The uplink, which resembles a traditional satellite dish, sends video images to a satellite orbiting Earth. That satellite sends the images to a recipient.
The uplink was the brainchild of former Dole Institute director Richard Norton Smith, a frequent guest on network news shows. It was purchased using private funds.
But Smith never used the uplink. And since its installation, it has been used only once, during former President Bill Clinton's speech in May 2004.
Bill Lacy, director of the Dole Institute, said he has had one or two requests to use the uplink in the past year. In those cases, those requesting to use the uplink had to find another way to meet their needs, Lacy said.
When it first became operational in spring 2004, the uplink was billed as a way to allow KU faculty to stay on campus while being featured as guests on CNN or C-SPAN.
It was received with a bit of fanfare.
At the time, Mike Lickert, director of video services for the athletic department, told the Journal-World: "It will really put KU up to par with the other Big 12 schools."
Calls to Lickert on Wednesday were returned by Jim Marchiony, KU's associate athletic director.
"Would it be a convenience? Yes, it would," Marchiony said. "But we've got other ways to get the job done."

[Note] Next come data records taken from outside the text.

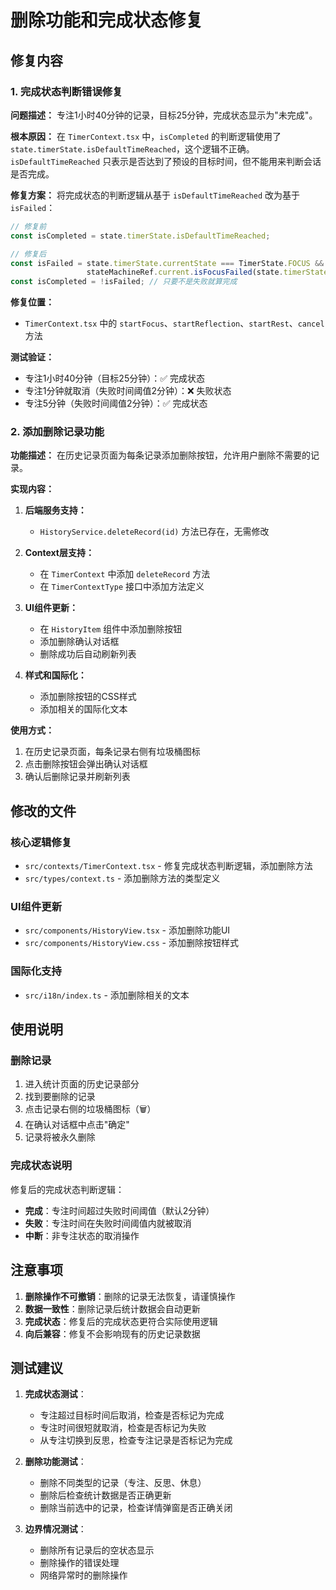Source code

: # 删除功能和完成状态修复

## 修复内容

### 1. 完成状态判断错误修复

**问题描述：**
专注1小时40分钟的记录，目标25分钟，完成状态显示为"未完成"。

**根本原因：**
在 `TimerContext.tsx` 中，`isCompleted` 的判断逻辑使用了 `state.timerState.isDefaultTimeReached`，这个逻辑不正确。`isDefaultTimeReached` 只表示是否达到了预设的目标时间，但不能用来判断会话是否完成。

**修复方案：**
将完成状态的判断逻辑从基于 `isDefaultTimeReached` 改为基于 `isFailed`：
```typescript
// 修复前
const isCompleted = state.timerState.isDefaultTimeReached;

// 修复后  
const isFailed = state.timerState.currentState === TimerState.FOCUS && 
                 stateMachineRef.current.isFocusFailed(state.timerState, state.config);
const isCompleted = !isFailed; // 只要不是失败就算完成
```

**修复位置：**
- `TimerContext.tsx` 中的 `startFocus`、`startReflection`、`startRest`、`cancel` 方法

**测试验证：**
- 专注1小时40分钟（目标25分钟）：✅ 完成状态
- 专注1分钟就取消（失败时间阈值2分钟）：❌ 失败状态  
- 专注5分钟（失败时间阈值2分钟）：✅ 完成状态

### 2. 添加删除记录功能

**功能描述：**
在历史记录页面为每条记录添加删除按钮，允许用户删除不需要的记录。

**实现内容：**

1. **后端服务支持：**
   - `HistoryService.deleteRecord(id)` 方法已存在，无需修改

2. **Context层支持：**
   - 在 `TimerContext` 中添加 `deleteRecord` 方法
   - 在 `TimerContextType` 接口中添加方法定义

3. **UI组件更新：**
   - 在 `HistoryItem` 组件中添加删除按钮
   - 添加删除确认对话框
   - 删除成功后自动刷新列表

4. **样式和国际化：**
   - 添加删除按钮的CSS样式
   - 添加相关的国际化文本

**使用方式：**
1. 在历史记录页面，每条记录右侧有垃圾桶图标
2. 点击删除按钮会弹出确认对话框
3. 确认后删除记录并刷新列表

## 修改的文件

### 核心逻辑修复
- `src/contexts/TimerContext.tsx` - 修复完成状态判断逻辑，添加删除方法
- `src/types/context.ts` - 添加删除方法的类型定义

### UI组件更新  
- `src/components/HistoryView.tsx` - 添加删除功能UI
- `src/components/HistoryView.css` - 添加删除按钮样式

### 国际化支持
- `src/i18n/index.ts` - 添加删除相关的文本

## 使用说明

### 删除记录
1. 进入统计页面的历史记录部分
2. 找到要删除的记录
3. 点击记录右侧的垃圾桶图标（🗑️）
4. 在确认对话框中点击"确定"
5. 记录将被永久删除

### 完成状态说明
修复后的完成状态判断逻辑：
- **完成**：专注时间超过失败时间阈值（默认2分钟）
- **失败**：专注时间在失败时间阈值内就被取消
- **中断**：非专注状态的取消操作

## 注意事项

1. **删除操作不可撤销**：删除的记录无法恢复，请谨慎操作
2. **数据一致性**：删除记录后统计数据会自动更新
3. **完成状态**：修复后的完成状态更符合实际使用逻辑
4. **向后兼容**：修复不会影响现有的历史记录数据

## 测试建议

1. **完成状态测试**：
   - 专注超过目标时间后取消，检查是否标记为完成
   - 专注时间很短就取消，检查是否标记为失败
   - 从专注切换到反思，检查专注记录是否标记为完成

2. **删除功能测试**：
   - 删除不同类型的记录（专注、反思、休息）
   - 删除后检查统计数据是否正确更新
   - 删除当前选中的记录，检查详情弹窗是否正确关闭

3. **边界情况测试**：
   - 删除所有记录后的空状态显示
   - 删除操作的错误处理
   - 网络异常时的删除操作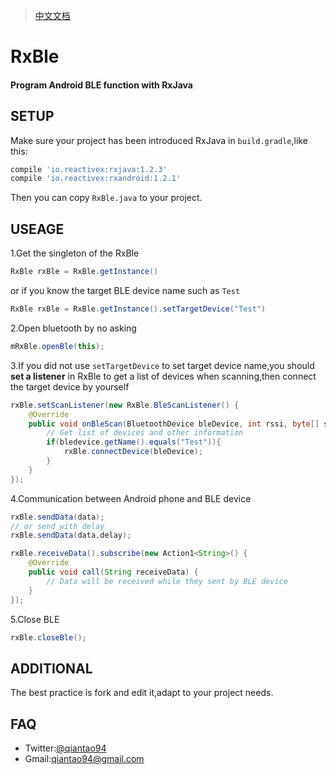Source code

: > [中文文档](https://gold.xitu.io/post/583a9cfac59e0d006b3b597d)

# RxBle

#### Program Android BLE function with RxJava 
## SETUP
Make sure your project has been introduced RxJava in `build.gradle`,like this:
```gradle
compile 'io.reactivex:rxjava:1.2.3'
compile 'io.reactivex:rxandroid:1.2.1'
```
Then you can copy `RxBle.java` to your project.
## USEAGE
1.Get the singleton of the RxBle
```java
RxBle rxBle = RxBle.getInstance()
```
or if you know the target BLE device name such as `Test`
```java
RxBle rxBle = RxBle.getInstance().setTargetDevice("Test")
```
2.Open bluetooth by no asking
```java
mRxBle.openBle(this);
```
3.If you did not use `setTargetDevice` to set target device name,you should **set a listener** in RxBle to get a list of devices when scanning,then connect the target device by yourself
```java
rxBle.setScanListener(new RxBle.BleScanListener() {
	@Override
	public void onBleScan(BluetoothDevice bleDevice, int rssi, byte[] scanRecord) {
		// Get list of devices and other information
		if(bledevice.getName().equals("Test")){
			rxBle.connectDevice(bleDevice);
		}
	}
});
```
4.Communication between Android phone and BLE device
```java
rxBle.sendData(data);
// or send with delay
rxBle.sendData(data,delay);

rxBle.receiveData().subscribe(new Action1<String>() {
	@Override
	public void call(String receiveData) {
		// Data will be received while they sent by BLE device
	}
});
```
5.Close BLE
```java
rxBle.closeBle();
```
## ADDITIONAL
The best practice is fork and edit it,adapt to your project needs.
## FAQ
- Twitter:[@qiantao94](https://twitter.com/qiantao94)
- Gmail:[qiantao94@gmail.com](qiantao94@gmail.com)
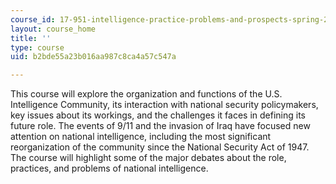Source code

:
 ```yaml
---
course_id: 17-951-intelligence-practice-problems-and-prospects-spring-2005
layout: course_home
title: ''
type: course
uid: b2bde55a23b016aa987c8ca4a57c547a

---
```

This course will explore the organization and functions of the U.S. Intelligence Community, its interaction with national security policymakers, key issues about its workings, and the challenges it faces in defining its future role. The events of 9/11 and the invasion of Iraq have focused new attention on national intelligence, including the most significant reorganization of the community since the National Security Act of 1947. The course will highlight some of the major debates about the role, practices, and problems of national intelligence.
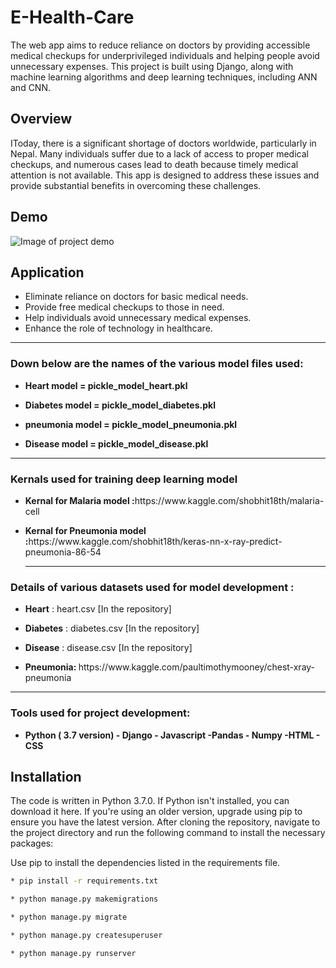 # E-Health-Care
The web app aims to reduce reliance on doctors by providing accessible medical checkups for underprivileged individuals and helping people avoid unnecessary expenses. This project is built using Django, along with machine learning algorithms and deep learning techniques, including ANN and CNN.
## Overview
IToday, there is a significant shortage of doctors worldwide, particularly in Nepal. Many individuals suffer due to a lack of access to proper medical checkups, and numerous cases lead to death because timely medical attention is not available. This app is designed to address these issues and provide substantial benefits in overcoming these challenges.
## Demo
![Image of project demo](https://github.com/Pradip-p/E-Health-Care/blob/master/media/images/Screenshot%20from%202021-02-07%2009-31-31.png)
## Application
* Eliminate reliance on doctors for basic medical needs.
* Provide free medical checkups to those in need.
* Help individuals avoid unnecessary medical expenses.
* Enhance the role of technology in healthcare.

<hr>
<h3> Down below are the names of the various model files used:</h3>
<ul>
<li><p><b>Heart model = pickle_model_heart.pkl</b></p></li>
<li><p><b>Diabetes model = pickle_model_diabetes.pkl</b></p></li>
<li><p><b> pneumonia model = pickle_model_pneumonia.pkl</b></p></li>
<li><p><b>Disease model = pickle_model_disease.pkl</b></p></li>
</ul>
<hr>

<h3> Kernals used for training deep learning model </h3>
<ul>
<li><p><b>Kernal for Malaria model :</b>https://www.kaggle.com/shobhit18th/malaria-cell</p></li>

<li><p><b>Kernal for Pneumonia model :</b>https://www.kaggle.com/shobhit18th/keras-nn-x-ray-predict-pneumonia-86-54</p></li>
<hr>
</ul>

<h3> Details of various datasets used for model development : </h3>
<ul>
<li><p><b>Heart</b> : heart.csv [In the repository]</p></li>
<li><p><b>Diabetes</b> : diabetes.csv [In the repository]</p></li>
<li><p><b>Disease</b> : disease.csv [In the repository]</p></li>
<li><p><b>Pneumonia: </b> https://www.kaggle.com/paultimothymooney/chest-xray-pneumonia </p></li>
</ul>

<hr>

<h3> Tools used for project development: </h3>
<ul>
<li><b>Python ( 3.7 version) - Django - Javascript -Pandas - Numpy -HTML - CSS</b></li>
</ul>

## Installation
The code is written in Python 3.7.0. If Python isn't installed, you can download it here. If you're using an older version, upgrade using pip to ensure you have the latest version. After cloning the repository, navigate to the project directory and run the following command to install the necessary packages:

Use pip to install the dependencies listed in the requirements file.


```bash
* pip install -r requirements.txt

* python manage.py makemigrations

* python manage.py migrate

* python manage.py createsuperuser

* python manage.py runserver

```
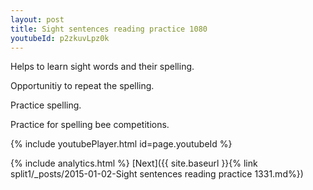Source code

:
 ```yaml
---
layout: post
title: Sight sentences reading practice 1080
youtubeId: p2zkuvLpz0k
---
```

 
 
Helps to learn sight words and their spelling.

Opportunitiy to repeat the spelling. 

Practice spelling. 
 
Practice for spelling bee competitions. 
 
{% include youtubePlayer.html id=page.youtubeId %}
 
 
{% include analytics.html %} 
[Next]({{ site.baseurl }}{% link  split1/_posts/2015-01-02-Sight sentences reading practice 1331.md%})
 
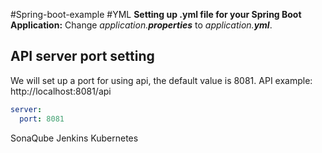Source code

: #Spring-boot-example #YML 
**Setting up .yml file for your Spring Boot Application:**
Change _application.**properties**_ to _application.**yml**_.
## API server port setting
We will set up a port for using api, the default value is 8081.
API example: http://localhost:8081/api
```yml
server:
  port: 8081
```




SonaQube
Jenkins
Kubernetes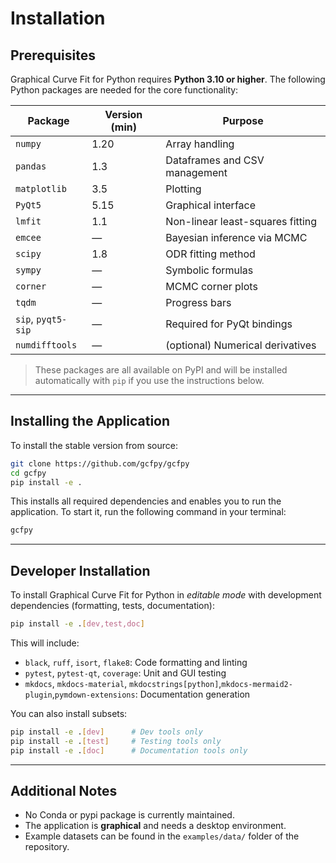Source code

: 
# Installation

## Prerequisites

Graphical Curve Fit for Python requires **Python 3.10 or higher**. The following Python packages are needed for the core functionality:

| Package            | Version (min) | Purpose                            |
| ------------------ | ------------- | ---------------------------------- |
| `numpy`            | 1.20          | Array handling                     |
| `pandas`           | 1.3           | Dataframes and CSV management      |
| `matplotlib`       | 3.5           | Plotting                           |
| `PyQt5`            | 5.15          | Graphical interface                |
| `lmfit`            | 1.1           | Non-linear least-squares fitting   |
| `emcee`            | —             | Bayesian inference via MCMC        |
| `scipy`            | 1.8           | ODR fitting method                 |
| `sympy`            | —             | Symbolic formulas                  |
| `corner`           | —             | MCMC corner plots                  |
| `tqdm`             | —             | Progress bars                      |
| `sip`, `pyqt5-sip` | —             | Required for PyQt bindings         |
| `numdifftools`     | —             | (optional) Numerical derivatives   |

> These packages are all available on PyPI and will be installed automatically with `pip` if you use the instructions below.

---

## Installing the Application

To install the stable version from source:

```bash
git clone https://github.com/gcfpy/gcfpy
cd gcfpy
pip install -e .
```

This installs all required dependencies and enables you to run the application. To start it, run the following command in your terminal:

```bash
gcfpy
```

---

## Developer Installation

To install Graphical Curve Fit for Python in *editable mode* with development dependencies (formatting, tests, documentation):

```bash
pip install -e .[dev,test,doc]
```

This will include:

* `black`, `ruff`, `isort`, `flake8`: Code formatting and linting
* `pytest`, `pytest-qt`, `coverage`: Unit and GUI testing
* `mkdocs`, `mkdocs-material`, `mkdocstrings[python]`,`mkdocs-mermaid2-plugin`,`pymdown-extensions`: Documentation generation

You can also install subsets:

```bash
pip install -e .[dev]      # Dev tools only
pip install -e .[test]     # Testing tools only
pip install -e .[doc]      # Documentation tools only
```

---

## Additional Notes

* No Conda or pypi package is currently maintained.
* The application is **graphical** and needs a desktop environment.
* Example datasets can be found in the `examples/data/` folder of the repository.

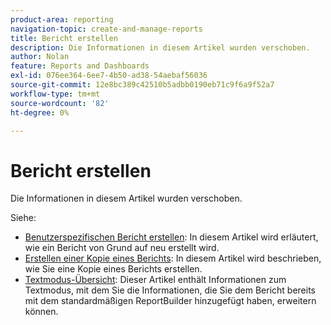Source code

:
 ```yaml
---
product-area: reporting
navigation-topic: create-and-manage-reports
title: Bericht erstellen
description: Die Informationen in diesem Artikel wurden verschoben.
author: Nolan
feature: Reports and Dashboards
exl-id: 076ee364-6ee7-4b50-ad38-54aebaf56036
source-git-commit: 12e8bc389c42510b5adbb0190eb71c9f6a9f52a7
workflow-type: tm+mt
source-wordcount: '82'
ht-degree: 0%

---
```


# Bericht erstellen

<!-- Audited: 11/2024 -->

Die Informationen in diesem Artikel wurden verschoben.

Siehe:

* [Benutzerspezifischen Bericht erstellen](../../../reports-and-dashboards/reports/creating-and-managing-reports/create-custom-report.md): In diesem Artikel wird erläutert, wie ein Bericht von Grund auf neu erstellt wird.
* [Erstellen einer Kopie eines Berichts](../../../reports-and-dashboards/reports/creating-and-managing-reports/create-copy-report.md): In diesem Artikel wird beschrieben, wie Sie eine Kopie eines Berichts erstellen.
* [Textmodus-Übersicht](../../../reports-and-dashboards/reports/text-mode/understand-text-mode.md): Dieser Artikel enthält Informationen zum Textmodus, mit dem Sie die Informationen, die Sie dem Bericht bereits mit dem standardmäßigen ReportBuilder hinzugefügt haben, erweitern können.
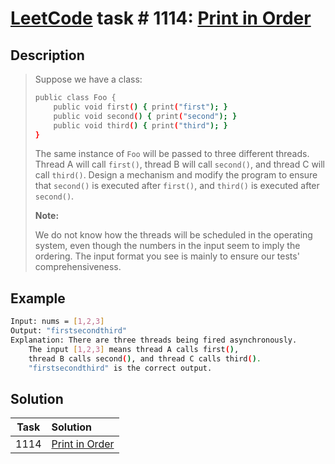 # [LeetCode][leetcode] task # 1114: [Print in Order][task]

Description
-----------

> Suppose we have a class:
> ```sh
> public class Foo {
>     public void first() { print("first"); }
>     public void second() { print("second"); }
>     public void third() { print("third"); }
> }
> ```
> 
> The same instance of `Foo` will be passed to three different threads.
> Thread A will call `first()`, thread B will call `second()`,
> and thread C will call `third()`. Design a mechanism and modify
> the program to ensure that `second()` is executed after `first()`,
> and `third()` is executed after `second()`.
> 
> **Note:**
> 
> We do not know how the threads will be scheduled in the operating system,
> even though the numbers in the input seem to imply the ordering.
> The input format you see is mainly to ensure our tests' comprehensiveness.

Example
-------

```sh
Input: nums = [1,2,3]
Output: "firstsecondthird"
Explanation: There are three threads being fired asynchronously.
    The input [1,2,3] means thread A calls first(),
    thread B calls second(), and thread C calls third().
    "firstsecondthird" is the correct output.
```

Solution
--------

| Task | Solution                   |
|:----:|:---------------------------|
| 1114 | [Print in Order][solution] |


[leetcode]: <http://leetcode.com/>
[task]: <https://leetcode.com/problems/print-in-order>
[solution]: <https://github.com/wellaxis/witalis-jkit/blob/main/module/tasks/src/main/java/com/witalis/jkit/tasks/core/task/leetcode/h12/p1114/option/Practice.java>
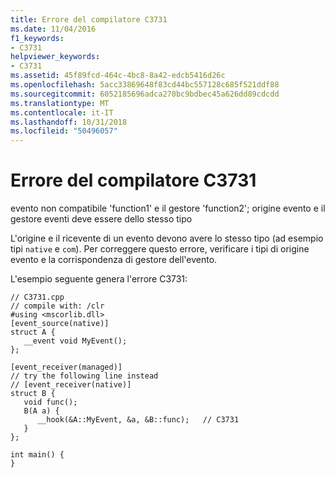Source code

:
 ```yaml
---
title: Errore del compilatore C3731
ms.date: 11/04/2016
f1_keywords:
- C3731
helpviewer_keywords:
- C3731
ms.assetid: 45f89fcd-464c-4bc8-8a42-edcb5416d26c
ms.openlocfilehash: 5acc33869648f83cd44bc557128c685f521ddf88
ms.sourcegitcommit: 6052185696adca270bc9bdbec45a626dd89cdcdd
ms.translationtype: MT
ms.contentlocale: it-IT
ms.lasthandoff: 10/31/2018
ms.locfileid: "50496057"
---
```

# <a name="compiler-error-c3731"></a>Errore del compilatore C3731

evento non compatibile 'function1' e il gestore 'function2'; origine evento e il gestore eventi deve essere dello stesso tipo

L'origine e il ricevente di un evento devono avere lo stesso tipo (ad esempio tipi `native` e `com`). Per correggere questo errore, verificare i tipi di origine evento e la corrispondenza di gestore dell'evento.

L'esempio seguente genera l'errore C3731:

```
// C3731.cpp
// compile with: /clr
#using <mscorlib.dll>
[event_source(native)]
struct A {
   __event void MyEvent();
};

[event_receiver(managed)]
// try the following line instead
// [event_receiver(native)]
struct B {
   void func();
   B(A a) {
      __hook(&A::MyEvent, &a, &B::func);   // C3731
   }
};

int main() {
}
```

Lacy said he believes the uplink was expected to have more uses outside the Dole Institute.
"I'm not sure any of that has materialized," he said.
Lacy said he was more focused on the ability to stream video and have video on demand on the institute's Web site as a way to get information about the institute to the public.
The uplink would cost more than $100,000 annually to operate, including costs for staff to operate and maintain the dish and charges to access the satellite, Carttar said.
"All of that can be well worth it if there's sufficient desire to work it," he said. "We haven't reached any final conclusions here."